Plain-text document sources
'''
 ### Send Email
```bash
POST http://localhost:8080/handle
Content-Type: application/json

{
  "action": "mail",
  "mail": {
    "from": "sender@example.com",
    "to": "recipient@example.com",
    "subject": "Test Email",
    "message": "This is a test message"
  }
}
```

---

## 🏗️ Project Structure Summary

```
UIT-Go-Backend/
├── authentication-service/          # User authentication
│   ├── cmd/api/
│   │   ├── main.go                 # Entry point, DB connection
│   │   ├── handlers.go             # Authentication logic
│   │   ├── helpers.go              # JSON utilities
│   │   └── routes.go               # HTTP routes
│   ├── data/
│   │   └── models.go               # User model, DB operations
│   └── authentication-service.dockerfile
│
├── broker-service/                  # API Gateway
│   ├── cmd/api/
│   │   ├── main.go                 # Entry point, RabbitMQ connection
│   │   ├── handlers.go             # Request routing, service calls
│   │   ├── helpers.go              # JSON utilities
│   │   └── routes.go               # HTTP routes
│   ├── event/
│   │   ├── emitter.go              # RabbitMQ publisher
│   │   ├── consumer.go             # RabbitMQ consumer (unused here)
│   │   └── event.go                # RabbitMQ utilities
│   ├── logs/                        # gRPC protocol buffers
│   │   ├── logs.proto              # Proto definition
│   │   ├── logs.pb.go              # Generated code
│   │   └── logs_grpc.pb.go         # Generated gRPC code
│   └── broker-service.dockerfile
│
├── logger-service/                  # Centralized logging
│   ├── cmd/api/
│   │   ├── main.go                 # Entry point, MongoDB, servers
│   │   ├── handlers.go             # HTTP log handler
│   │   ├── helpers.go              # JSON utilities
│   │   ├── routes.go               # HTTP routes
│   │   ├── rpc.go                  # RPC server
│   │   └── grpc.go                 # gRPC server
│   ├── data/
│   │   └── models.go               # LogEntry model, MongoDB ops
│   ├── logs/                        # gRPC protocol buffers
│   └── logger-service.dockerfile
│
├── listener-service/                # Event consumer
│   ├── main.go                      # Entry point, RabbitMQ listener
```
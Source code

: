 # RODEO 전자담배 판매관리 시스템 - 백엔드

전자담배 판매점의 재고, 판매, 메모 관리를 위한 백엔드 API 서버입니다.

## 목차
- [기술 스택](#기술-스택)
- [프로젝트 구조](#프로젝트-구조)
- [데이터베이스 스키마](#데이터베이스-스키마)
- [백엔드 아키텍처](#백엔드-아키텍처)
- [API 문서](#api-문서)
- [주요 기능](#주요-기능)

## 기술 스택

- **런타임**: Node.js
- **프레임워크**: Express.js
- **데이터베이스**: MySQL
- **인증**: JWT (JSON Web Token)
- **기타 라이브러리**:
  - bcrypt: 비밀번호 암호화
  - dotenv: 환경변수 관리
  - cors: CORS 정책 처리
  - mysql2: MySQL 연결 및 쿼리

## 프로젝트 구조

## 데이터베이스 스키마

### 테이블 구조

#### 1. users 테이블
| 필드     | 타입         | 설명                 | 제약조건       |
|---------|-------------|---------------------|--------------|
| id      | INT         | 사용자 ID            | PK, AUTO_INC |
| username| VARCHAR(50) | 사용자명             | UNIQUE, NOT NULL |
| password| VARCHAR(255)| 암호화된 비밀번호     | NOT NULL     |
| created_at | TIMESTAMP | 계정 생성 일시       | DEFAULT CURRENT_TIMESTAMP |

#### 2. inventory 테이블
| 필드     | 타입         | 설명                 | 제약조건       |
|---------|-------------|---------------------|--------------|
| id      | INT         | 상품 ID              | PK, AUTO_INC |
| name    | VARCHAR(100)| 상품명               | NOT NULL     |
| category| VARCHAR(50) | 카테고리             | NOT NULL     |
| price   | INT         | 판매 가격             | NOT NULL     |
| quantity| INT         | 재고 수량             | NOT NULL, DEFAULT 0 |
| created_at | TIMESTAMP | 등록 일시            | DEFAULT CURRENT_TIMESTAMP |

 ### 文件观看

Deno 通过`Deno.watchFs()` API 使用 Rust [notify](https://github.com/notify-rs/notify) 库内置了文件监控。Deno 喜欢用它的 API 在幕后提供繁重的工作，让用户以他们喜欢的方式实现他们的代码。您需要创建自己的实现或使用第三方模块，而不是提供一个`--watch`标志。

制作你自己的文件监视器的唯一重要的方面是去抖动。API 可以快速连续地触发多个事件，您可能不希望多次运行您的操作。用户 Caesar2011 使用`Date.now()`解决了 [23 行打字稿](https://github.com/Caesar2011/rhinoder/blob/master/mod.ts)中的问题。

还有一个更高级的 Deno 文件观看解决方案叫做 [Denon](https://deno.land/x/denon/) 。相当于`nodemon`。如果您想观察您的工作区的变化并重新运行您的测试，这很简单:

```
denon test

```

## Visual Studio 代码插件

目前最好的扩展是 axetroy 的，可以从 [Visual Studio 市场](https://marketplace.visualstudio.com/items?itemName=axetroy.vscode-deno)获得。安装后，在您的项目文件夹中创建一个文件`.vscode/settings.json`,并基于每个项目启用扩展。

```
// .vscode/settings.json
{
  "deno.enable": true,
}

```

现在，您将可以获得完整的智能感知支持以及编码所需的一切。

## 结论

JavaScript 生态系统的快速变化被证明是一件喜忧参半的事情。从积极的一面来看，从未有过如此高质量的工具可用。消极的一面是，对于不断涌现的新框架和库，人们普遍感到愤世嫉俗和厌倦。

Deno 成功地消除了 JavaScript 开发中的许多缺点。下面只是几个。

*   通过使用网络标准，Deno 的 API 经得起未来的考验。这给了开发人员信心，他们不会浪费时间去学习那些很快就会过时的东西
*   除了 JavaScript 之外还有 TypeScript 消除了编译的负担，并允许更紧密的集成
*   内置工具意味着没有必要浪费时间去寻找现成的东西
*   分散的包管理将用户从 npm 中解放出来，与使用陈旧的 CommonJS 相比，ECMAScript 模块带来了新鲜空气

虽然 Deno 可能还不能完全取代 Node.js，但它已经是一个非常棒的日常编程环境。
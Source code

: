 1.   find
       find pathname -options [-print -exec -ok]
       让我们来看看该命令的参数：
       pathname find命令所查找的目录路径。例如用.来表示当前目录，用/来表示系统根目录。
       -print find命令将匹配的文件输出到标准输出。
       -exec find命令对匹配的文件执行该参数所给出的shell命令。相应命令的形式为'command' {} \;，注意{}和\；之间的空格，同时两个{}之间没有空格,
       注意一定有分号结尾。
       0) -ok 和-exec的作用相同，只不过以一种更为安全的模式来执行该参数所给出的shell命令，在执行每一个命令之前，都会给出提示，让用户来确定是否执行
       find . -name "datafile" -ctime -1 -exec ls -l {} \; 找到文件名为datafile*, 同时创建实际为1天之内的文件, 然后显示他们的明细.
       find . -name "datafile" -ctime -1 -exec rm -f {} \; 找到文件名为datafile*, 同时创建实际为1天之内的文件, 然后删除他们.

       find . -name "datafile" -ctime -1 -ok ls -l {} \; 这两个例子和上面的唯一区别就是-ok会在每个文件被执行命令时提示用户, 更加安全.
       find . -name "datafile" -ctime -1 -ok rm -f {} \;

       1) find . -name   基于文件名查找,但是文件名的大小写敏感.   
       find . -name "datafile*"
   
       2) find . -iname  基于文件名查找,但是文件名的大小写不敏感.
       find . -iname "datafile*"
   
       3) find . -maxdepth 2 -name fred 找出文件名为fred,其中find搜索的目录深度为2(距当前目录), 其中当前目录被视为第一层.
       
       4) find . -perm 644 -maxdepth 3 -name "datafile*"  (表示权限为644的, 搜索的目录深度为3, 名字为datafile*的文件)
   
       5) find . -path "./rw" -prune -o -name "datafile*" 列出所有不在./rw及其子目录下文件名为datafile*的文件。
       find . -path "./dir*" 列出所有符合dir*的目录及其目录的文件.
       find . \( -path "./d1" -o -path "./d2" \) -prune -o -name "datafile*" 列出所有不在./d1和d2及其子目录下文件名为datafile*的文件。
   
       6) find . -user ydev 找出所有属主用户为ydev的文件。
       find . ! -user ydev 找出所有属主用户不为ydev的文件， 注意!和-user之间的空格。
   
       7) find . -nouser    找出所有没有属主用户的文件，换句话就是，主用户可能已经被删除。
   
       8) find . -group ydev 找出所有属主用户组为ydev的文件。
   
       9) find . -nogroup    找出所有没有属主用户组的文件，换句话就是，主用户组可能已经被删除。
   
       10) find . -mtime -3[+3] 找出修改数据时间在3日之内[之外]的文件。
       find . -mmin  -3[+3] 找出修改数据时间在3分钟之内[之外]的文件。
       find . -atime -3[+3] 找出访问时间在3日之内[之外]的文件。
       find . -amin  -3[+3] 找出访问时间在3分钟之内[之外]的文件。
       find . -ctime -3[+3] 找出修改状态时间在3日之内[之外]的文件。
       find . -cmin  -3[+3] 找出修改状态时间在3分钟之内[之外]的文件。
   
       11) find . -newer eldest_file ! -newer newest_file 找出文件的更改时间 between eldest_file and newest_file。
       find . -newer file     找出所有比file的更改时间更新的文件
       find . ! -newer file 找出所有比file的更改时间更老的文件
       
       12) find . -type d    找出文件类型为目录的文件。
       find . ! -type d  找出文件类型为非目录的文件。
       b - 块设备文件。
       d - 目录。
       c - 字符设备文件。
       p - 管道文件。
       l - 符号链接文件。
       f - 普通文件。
'''
Your assignment: Each line in which the string "handlers" is found must be copied from the data.

Response to the task:
│   │   ├── handlers.go             # Authentication logic
│   │   ├── handlers.go             # Request routing, service calls
│   │   ├── handlers.go             # HTTP log handler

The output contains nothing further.